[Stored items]

# # # #

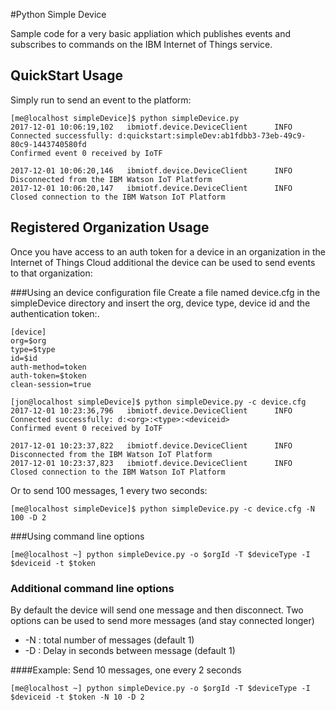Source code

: #Python Simple Device

Sample code for a very basic appliation which publishes events and subscribes to commands on the  IBM Internet of Things service.

## QuickStart Usage
Simply run to send an event to the platform:
```
[me@localhost simpleDevice]$ python simpleDevice.py 
2017-12-01 10:06:19,102   ibmiotf.device.DeviceClient      INFO    Connected successfully: d:quickstart:simpleDev:ab1fdbb3-73eb-49c9-80c9-1443740580fd
Confirmed event 0 received by IoTF

2017-12-01 10:06:20,146   ibmiotf.device.DeviceClient      INFO    Disconnected from the IBM Watson IoT Platform
2017-12-01 10:06:20,147   ibmiotf.device.DeviceClient      INFO    Closed connection to the IBM Watson IoT Platform

```

## Registered Organization Usage
Once you have access to an auth token for a device in an organization in the Internet of Things Cloud additional the device can be used to send events to that organization: 

###Using an device configuration file
Create a file named device.cfg in the simpleDevice directory and insert the org, device type, device id and the authentication token:. 
```
[device]
org=$org
type=$type
id=$id
auth-method=token
auth-token=$token
clean-session=true

```

```
[jon@localhost simpleDevice]$ python simpleDevice.py -c device.cfg 
2017-12-01 10:23:36,796   ibmiotf.device.DeviceClient      INFO    Connected successfully: d:<org>:<type>:<deviceid>
Confirmed event 0 received by IoTF

2017-12-01 10:23:37,822   ibmiotf.device.DeviceClient      INFO    Disconnected from the IBM Watson IoT Platform
2017-12-01 10:23:37,823   ibmiotf.device.DeviceClient      INFO    Closed connection to the IBM Watson IoT Platform

```
Or to send 100 messages, 1 every two seconds:
```
[me@localhost simpleDevice]$ python simpleDevice.py -c device.cfg -N 100 -D 2
```

###Using command line options
```
[me@localhost ~] python simpleDevice.py -o $orgId -T $deviceType -I $deviceid -t $token
```

### Additional command line options
By default the device will send one message and then disconnect. Two options can be used to send more messages (and stay connected longer)
   * -N : total number of messages (default 1)
   * -D : Delay in seconds between message (default 1)

####Example: Send 10 messages, one every 2 seconds
```
[me@localhost ~] python simpleDevice.py -o $orgId -T $deviceType -I $deviceid -t $token -N 10 -D 2
```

# # # #

#### WORK INSTRUCTION:
Would you print, exactly as written, every line above from the one holding "Create a file" through the one holding "messages (default 1)", with both included and no other lines?

#### OUTPUT:
Create a file named device.cfg in the simpleDevice directory and insert the org, device type, device id and the authentication token:. 
```
[device]
org=$org
type=$type
id=$id
auth-method=token
auth-token=$token
clean-session=true

```

```
[jon@localhost simpleDevice]$ python simpleDevice.py -c device.cfg 
2017-12-01 10:23:36,796   ibmiotf.device.DeviceClient      INFO    Connected successfully: d:<org>:<type>:<deviceid>
Confirmed event 0 received by IoTF

2017-12-01 10:23:37,822   ibmiotf.device.DeviceClient      INFO    Disconnected from the IBM Watson IoT Platform
2017-12-01 10:23:37,823   ibmiotf.device.DeviceClient      INFO    Closed connection to the IBM Watson IoT Platform

```
Or to send 100 messages, 1 every two seconds:
```
[me@localhost simpleDevice]$ python simpleDevice.py -c device.cfg -N 100 -D 2
```

###Using command line options
```
[me@localhost ~] python simpleDevice.py -o $orgId -T $deviceType -I $deviceid -t $token
```

### Additional command line options
By default the device will send one message and then disconnect. Two options can be used to send more messages (and stay connected longer)
   * -N : total number of messages (default 1)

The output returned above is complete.